A blue whale passes outside and takes up the entirety of my window, its barnacled body rendered beautifully in 3D. The outside of the train is dark as the whale slaps its tail one last time against the ocean, the train caught between the walls of a gaping trench. In the deep ocean arena, a macropinna microstoma wiggles by, its weird, transparent head with all organs visible unsettling to the eye. Between the trench’s rocky walls, underwater volcanoes light the dark with mid-sized red bubbles. The train continues through the trench until it suddenly stops, suspended in a dark emptiness. The water stirs every now and then but otherwise, it is silent. As the temperature inside the train grows colder, I feel lost, putrid, and terribly alone. In truth, motherhood scares me, Aiko’s voice says, quietly. I am terrified to enter this next chapter of my life. When I can’t sleep, I wonder what qualifies me for motherhood even though I know it’s something I want, yet I still feel unprepared, like a little girl sometimes. I am so scared of the world and all its changes — culture, climate, technology — but I am also excited to see what this new chapter brings. Which is to say, I know the unknown can feel scary, but it is also full of the queerest light. In the middle of the train cabin, an anglerfish weaves spherically between the seats, luminescent fin ray bobbing up and down. The train begins to move forward again and slowly rises past the coral reef where a series of squid pass by, following us all the way back up to the surface. Thank you for joining me, Aiko says. I’m sorry to be leaving you so soon. Whatever adventure you go on next, I hope the hands that hold you will be kind. My penguin friend flaps his wings once more before disappearing, and I am left alone in the train station again as the doors open. I sit on a cold bench and wrap my arms around myself as I process the subway ride. At the end of the day, I think Aiko and I are different people with a common core. Maybe we all are. I think I want Aiko and her baby to be happy. I think I want to be happy too.

I exit the station at 10:30 p.m., taking the light rail to Tokyo Stadium.

“You made it,” Edie says.

I give them a quick hug and a high five. ヽ( ⌒o⌒)人(⌒-⌒ )ノ “Thanks for being my friend.
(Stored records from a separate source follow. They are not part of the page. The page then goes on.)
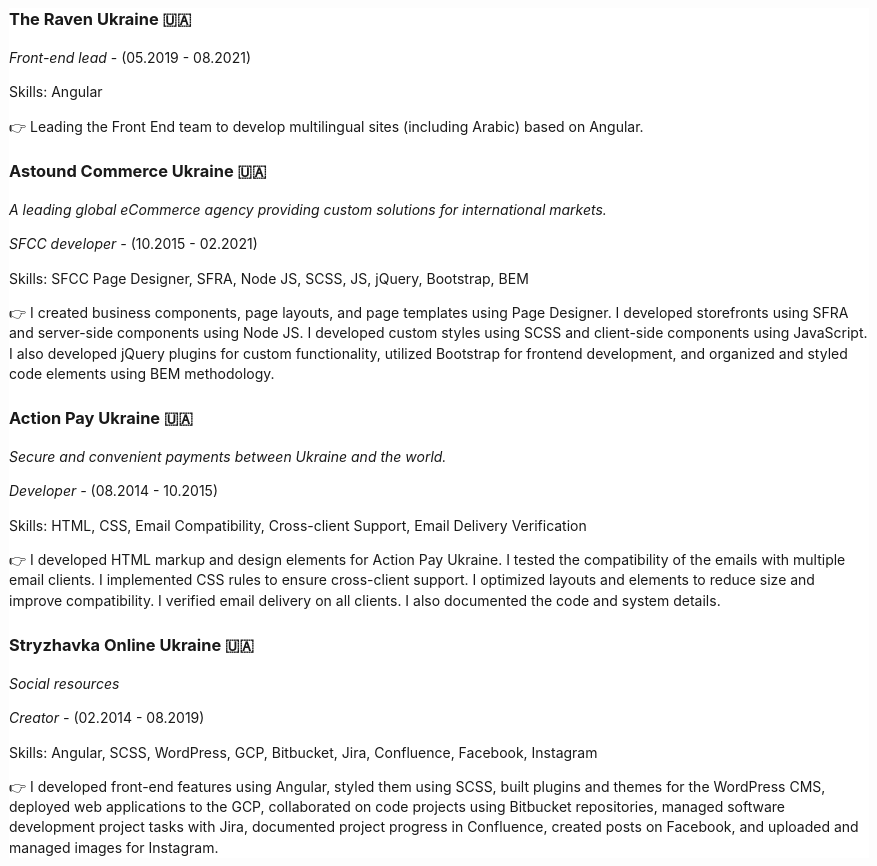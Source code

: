 </aside>

### The Raven Ukraine 🇺🇦

*Front-end lead* - (05.2019 - 08.2021)

Skills: Angular

<aside>
👉 Leading the Front End team to develop multilingual sites (including Arabic) based on Angular.

</aside>

### Astound Commerce Ukraine 🇺🇦

*A leading global eCommerce agency providing custom solutions for international markets.*

*SFCC developer -* (10.2015 - 02.2021)

Skills: SFCC Page Designer, SFRA, Node JS, SCSS, JS, jQuery, Bootstrap, BEM

<aside>
👉 I created business components, page layouts, and page templates using Page Designer. I developed storefronts using SFRA and server-side components using Node JS. I developed custom styles using SCSS and client-side components using JavaScript. I also developed jQuery plugins for custom functionality, utilized Bootstrap for frontend development, and organized and styled code elements using BEM methodology.

</aside>

### Action Pay Ukraine 🇺🇦

*Secure and convenient payments between Ukraine and the world.*

*Developer -* (08.2014 - 10.2015)

Skills: HTML, CSS, Email Compatibility, Cross-client Support, Email Delivery Verification

<aside>
👉 I developed HTML markup and design elements for Action Pay Ukraine. I tested the compatibility of the emails with multiple email clients. I implemented CSS rules to ensure cross-client support. I optimized layouts and elements to reduce size and improve compatibility. I verified email delivery on all clients. I also documented the code and system details.

</aside>

### Stryzhavka Online Ukraine 🇺🇦

*Social resources*

*Creator -* (02.2014 - 08.2019)

Skills: Angular, SCSS, WordPress, GCP, Bitbucket, Jira, Confluence, Facebook, Instagram

<aside>
👉 I developed front-end features using Angular, styled them using SCSS, built plugins and themes for the WordPress CMS, deployed web applications to the GCP, collaborated on code projects using Bitbucket repositories, managed software development project tasks with Jira, documented project progress in Confluence, created posts on Facebook, and uploaded and managed images for Instagram.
You are my favorite Edie out of all the Edies I know.”

Edie looks back to say something but is cut off by a series of small fireworks, white and red in the sky, tails trailing gold. In the stands, spectators roar as our giant beetles trot into the center of the stadium, our fans fascinated at what our teams spent hundreds of hours to make. Lexa 2 looks shiny and powerful, ᕙ(`▿´)ᕗ her leg-seam invisible from this vantage point. As I stand with Edie, I feel strangely open to it all. In my small life, for a second, I imagine the red thread between me and Aiko loosening just as Lexa 2 raises her impossible horn to the sky.